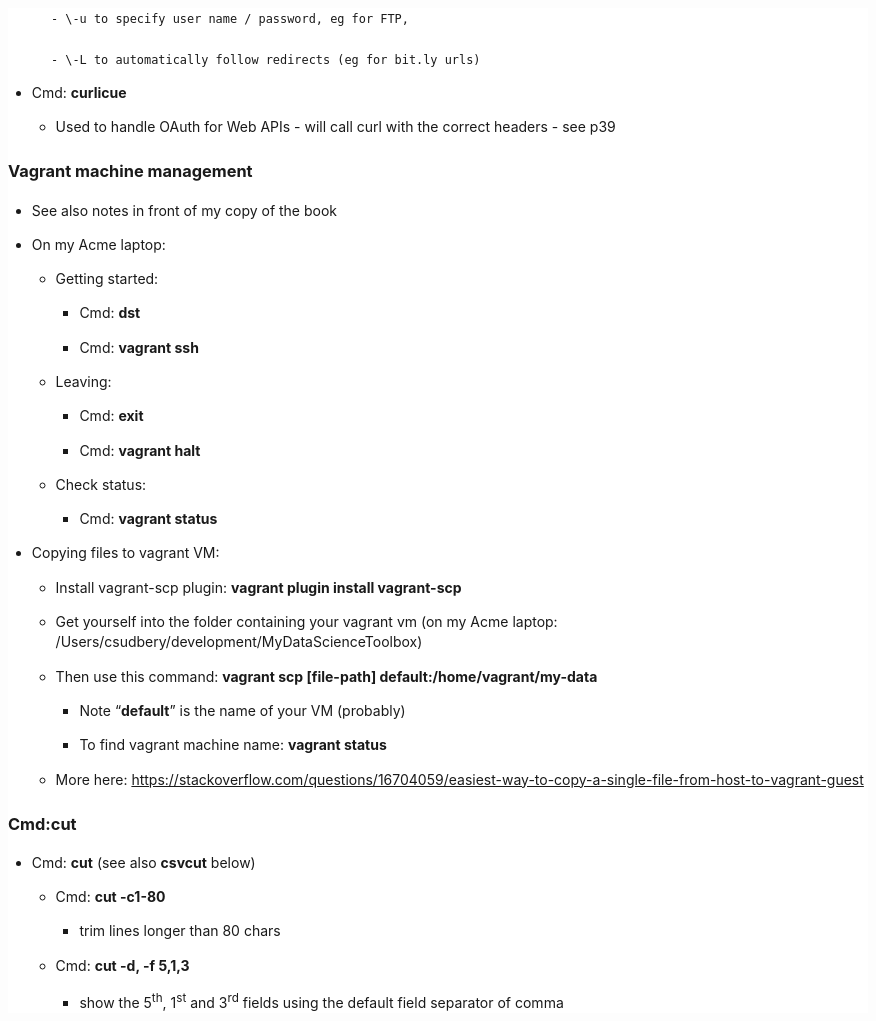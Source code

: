           - \-u to specify user name / password, eg for FTP,
        
          - \-L to automatically follow redirects (eg for bit.ly urls)

  - Cmd: **curlicue**
    
      - Used to handle OAuth for Web APIs - will call curl with the
        correct headers - see p39

### Vagrant machine management

  - See also notes in front of my copy of the book

  - On my Acme laptop:
    
      - Getting started:
        
          - Cmd: **dst**
        
          - Cmd: **vagrant ssh**
    
      - Leaving:
        
          - Cmd: **exit**
        
          - Cmd: **vagrant halt**
    
      - Check status:
        
          - Cmd: **vagrant status**

  - Copying files to vagrant VM:
    
      - Install vagrant-scp plugin: **vagrant plugin install
        vagrant-scp**
    
      - Get yourself into the folder containing your vagrant vm (on my
        Acme laptop: /Users/csudbery/development/MyDataScienceToolbox)
    
      - Then use this command: **vagrant scp \[file-path\]
        default:/home/vagrant/my-data**
        
          - Note “**default**” is the name of your VM (probably)
        
          - To find vagrant machine name: **vagrant status**
    
      - More here:
        [<span class="underline">https://stackoverflow.com/questions/16704059/easiest-way-to-copy-a-single-file-from-host-to-vagrant-guest</span>](https://stackoverflow.com/questions/16704059/easiest-way-to-copy-a-single-file-from-host-to-vagrant-guest)

### Cmd:cut

  - Cmd: **cut** (see also **csvcut** below)
    
      - Cmd: **cut -c1-80**
        
          - trim lines longer than 80 chars
    
      - Cmd: **cut -d, -f 5,1,3**
        
          - show the 5<sup>th</sup>, 1<sup>st</sup> and 3<sup>rd</sup>
            fields using the default field separator of comma
        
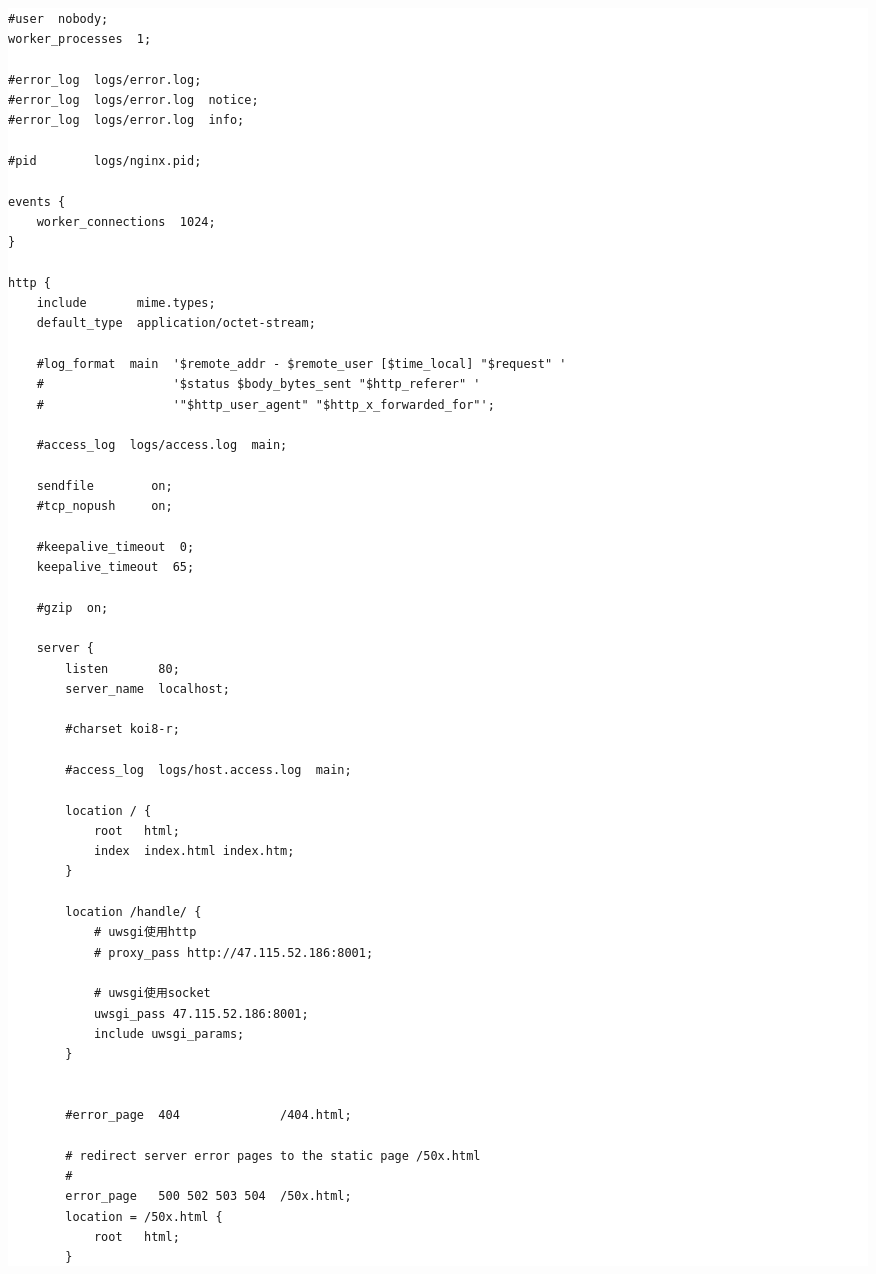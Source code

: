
 ```
#user  nobody;
worker_processes  1;

#error_log  logs/error.log;
#error_log  logs/error.log  notice;
#error_log  logs/error.log  info;

#pid        logs/nginx.pid;

events {
    worker_connections  1024;
}

http {
    include       mime.types;
    default_type  application/octet-stream;

    #log_format  main  '$remote_addr - $remote_user [$time_local] "$request" '
    #                  '$status $body_bytes_sent "$http_referer" '
    #                  '"$http_user_agent" "$http_x_forwarded_for"';

    #access_log  logs/access.log  main;

    sendfile        on;
    #tcp_nopush     on;

    #keepalive_timeout  0;
    keepalive_timeout  65;

    #gzip  on;

    server {
        listen       80;
        server_name  localhost;

        #charset koi8-r;

        #access_log  logs/host.access.log  main;

        location / {
            root   html;
            index  index.html index.htm;
        }

        location /handle/ {
            # uwsgi使用http
            # proxy_pass http://47.115.52.186:8001;

            # uwsgi使用socket
            uwsgi_pass 47.115.52.186:8001;
            include uwsgi_params;
        }


        #error_page  404              /404.html;

        # redirect server error pages to the static page /50x.html
        #
        error_page   500 502 503 504  /50x.html;
        location = /50x.html {
            root   html;
        }

```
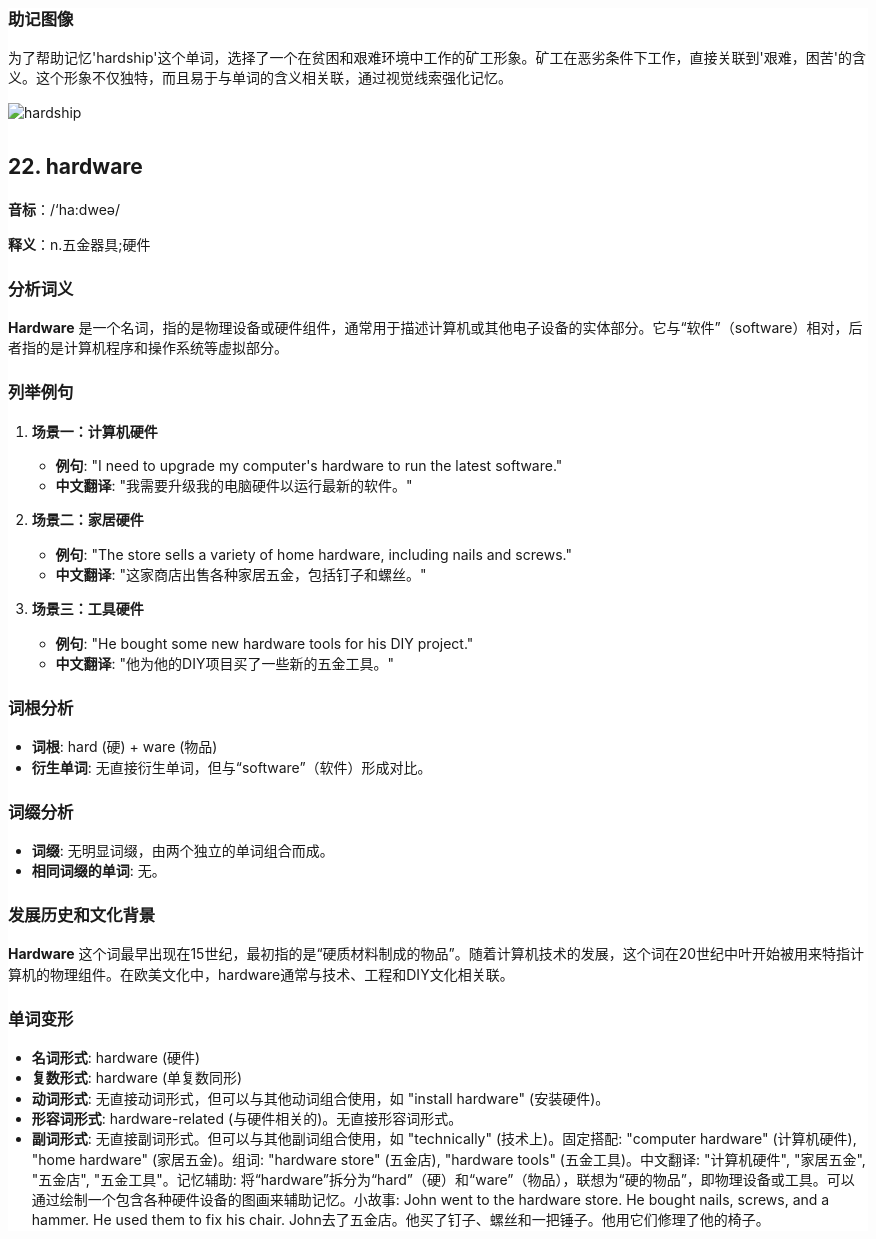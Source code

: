### 助记图像

为了帮助记忆'hardship'这个单词，选择了一个在贫困和艰难环境中工作的矿工形象。矿工在恶劣条件下工作，直接关联到'艰难，困苦'的含义。这个形象不仅独特，而且易于与单词的含义相关联，通过视觉线索强化记忆。

![hardship](/imgs/cet4/h/hardship.jpg)

## 22. hardware

**音标**：/‘ha:dweə/

**释义**：n.五金器具;硬件

### 分析词义

**Hardware** 是一个名词，指的是物理设备或硬件组件，通常用于描述计算机或其他电子设备的实体部分。它与“软件”（software）相对，后者指的是计算机程序和操作系统等虚拟部分。

### 列举例句

1. **场景一：计算机硬件**
   - **例句**: "I need to upgrade my computer's hardware to run the latest software."
   - **中文翻译**: "我需要升级我的电脑硬件以运行最新的软件。"

2. **场景二：家居硬件**
   - **例句**: "The store sells a variety of home hardware, including nails and screws."
   - **中文翻译**: "这家商店出售各种家居五金，包括钉子和螺丝。"

3. **场景三：工具硬件**
   - **例句**: "He bought some new hardware tools for his DIY project."
   - **中文翻译**: "他为他的DIY项目买了一些新的五金工具。"

### 词根分析

- **词根**: hard (硬) + ware (物品)
- **衍生单词**: 无直接衍生单词，但与“software”（软件）形成对比。

### 词缀分析

- **词缀**: 无明显词缀，由两个独立的单词组合而成。
- **相同词缀的单词**: 无。

### 发展历史和文化背景

**Hardware** 这个词最早出现在15世纪，最初指的是“硬质材料制成的物品”。随着计算机技术的发展，这个词在20世纪中叶开始被用来特指计算机的物理组件。在欧美文化中，hardware通常与技术、工程和DIY文化相关联。

### 单词变形

- **名词形式**: hardware (硬件)
- **复数形式**: hardware (单复数同形)
- **动词形式**: 无直接动词形式，但可以与其他动词组合使用，如 "install hardware" (安装硬件)。
- **形容词形式**: hardware-related (与硬件相关的)。无直接形容词形式。
- **副词形式**: 无直接副词形式。但可以与其他副词组合使用，如 "technically" (技术上)。固定搭配: "computer hardware" (计算机硬件), "home hardware" (家居五金)。组词: "hardware store" (五金店), "hardware tools" (五金工具)。中文翻译: "计算机硬件", "家居五金", "五金店", "五金工具"。记忆辅助: 将“hardware”拆分为“hard”（硬）和“ware”（物品），联想为“硬的物品”，即物理设备或工具。可以通过绘制一个包含各种硬件设备的图画来辅助记忆。小故事: John went to the hardware store. He bought nails, screws, and a hammer. He used them to fix his chair. John去了五金店。他买了钉子、螺丝和一把锤子。他用它们修理了他的椅子。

--------------------------------------------------

TRY IT: Repeat each line of the material, unaltered, from the first through the line with "- Cmd: **vagrant ssh**", and include no pictures.

ANSWER SPACE:
Source code

:           - \-u to specify user name / password, eg for FTP,
        
          - \-L to automatically follow redirects (eg for bit.ly urls)

  - Cmd: **curlicue**
    
      - Used to handle OAuth for Web APIs - will call curl with the
        correct headers - see p39

### Vagrant machine management

  - See also notes in front of my copy of the book

  - On my Acme laptop:
    
      - Getting started:
        
          - Cmd: **dst**
        
          - Cmd: **vagrant ssh**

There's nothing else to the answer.